One of the most obvious options that the employee has is to just refuse to provide any biometric scan, but by refusing they can very well be fired.

Because most employers are required to get written consent from the employee before they can use any of the information, the employee can refuse and not give consent, which would restrict the company to use/collect the employee biometric information. But the employer can make it the written consent a condition of employment, which would mean that the employee could not work without giving the consent, ensuring compliance from the employee.

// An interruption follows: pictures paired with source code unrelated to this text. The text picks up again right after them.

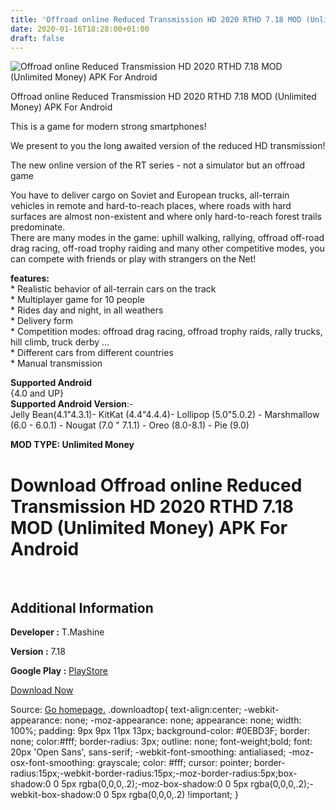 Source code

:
 ```yaml
---
title: 'Offroad online Reduced Transmission HD 2020 RTHD 7.18 MOD (Unlimited Money) APK For Android'
date: 2020-01-16T18:28:00+01:00
draft: false
---
```


![Offroad online Reduced Transmission HD 2020 RTHD 7.18 MOD (Unlimited Money) APK For Android](https://i0.wp.com/apkhome.net/wp-content/uploads/2020/01/Offroad-online-Reduced-Transmission-HD-2020-RTHD-7.18-MOD-Unlimited-Money.png "Offroad online Reduced Transmission HD 2020 RTHD 7.18 MOD (Unlimited Money) APK For Android")

  

Offroad online Reduced Transmission HD 2020 RTHD 7.18 MOD (Unlimited Money) APK For Android

This is a game for modern strong smartphones!

We present to you the long awaited version of the reduced HD transmission!

The new online version of the RT series - not a simulator but an offroad game

You have to deliver cargo on Soviet and European trucks, all-terrain vehicles in remote and hard-to-reach places, where roads with hard surfaces are almost non-existent and where only hard-to-reach forest trails predominate.  
There are many modes in the game: uphill walking, rallying, offroad off-road drag racing, off-road trophy raiding and many other competitive modes, you can compete with friends or play with strangers on the Net!

**features:**  
\* Realistic behavior of all-terrain cars on the track  
\* Multiplayer game for 10 people  
\* Rides day and night, in all weathers  
\* Delivery form  
\* Competition modes: offroad drag racing, offroad trophy raids, rally trucks, hill climb, truck derby ...  
\* Different cars from different countries  
\* Manual transmission

**Supported Android**  
{4.0 and UP}  
**Supported Android Version**:-  
Jelly Bean(4.1"4.3.1)- KitKat (4.4"4.4.4)- Lollipop (5.0"5.0.2) - Marshmallow (6.0 - 6.0.1) - Nougat (7.0 " 7.1.1) - Oreo (8.0-8.1) - Pie (9.0)

**MOD TYPE: Unlimited Money**

Download Offroad online Reduced Transmission HD 2020 RTHD 7.18 MOD (Unlimited Money) APK For Android
====================================================================================================

 

Additional Information
----------------------

**Developer :** T.Mashine

**Version :** 7.18

**Google Play :** [PlayStore](https://play.google.com/store/apps/details?id=com.HeavyMental.RTHD)

  

[Download Now](https://store4app.co/post/offroad-online-reduced-transmission-hd-2020-rthd-7-18-mod-unlimited-money-apk-for-android_1579195364)

  
Source: [Go homepage.](https://store4app.co/post/offroad-online-reduced-transmission-hd-2020-rthd-7-18-mod-unlimited-money-apk-for-android_1579195364) .downloadtop{ text-align:center; -webkit-appearance: none; -moz-appearance: none; appearance: none; width: 100%; padding: 9px 9px 11px 13px; background-color: #0EBD3F; border: none; color:#fff; border-radius: 3px; outline: none; font-weight;bold; font: 20px 'Open Sans', sans-serif; -webkit-font-smoothing: antialiased; -moz-osx-font-smoothing: grayscale; color: #fff; cursor: pointer; border-radius:15px;-webkit-border-radius:15px;-moz-border-radius:5px;box-shadow:0 0 5px rgba(0,0,0,.2);-moz-box-shadow:0 0 5px rgba(0,0,0,.2);-webkit-box-shadow:0 0 5px rgba(0,0,0,.2) !important; }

This is the situation in jurisdictions where employers are not needed to acquire consent from the employee as well. This means that the company can make the need for consent a requirement for employment basically making it a mandatory action. If an employee refuses on religious grounds or has some form of physical deficiency, the employer will most likely need to provide another option for stamping in and out.

Future of Biometric Law

To date, there are a few states that have pending legislation about the use and collection of biometric data. Although there are only currently four states with privacy laws regarding this matter, experts believe that in the near future, laws around biometric information will spread across the country.

As of this moment, there are currently several proposed legislators around the country as states are taking legal considerations around biometrics. As a result of the California Consumer Privacy Act, it will most likely force companies to make adjustments on how their biometric data is being used and collected since more states will follow.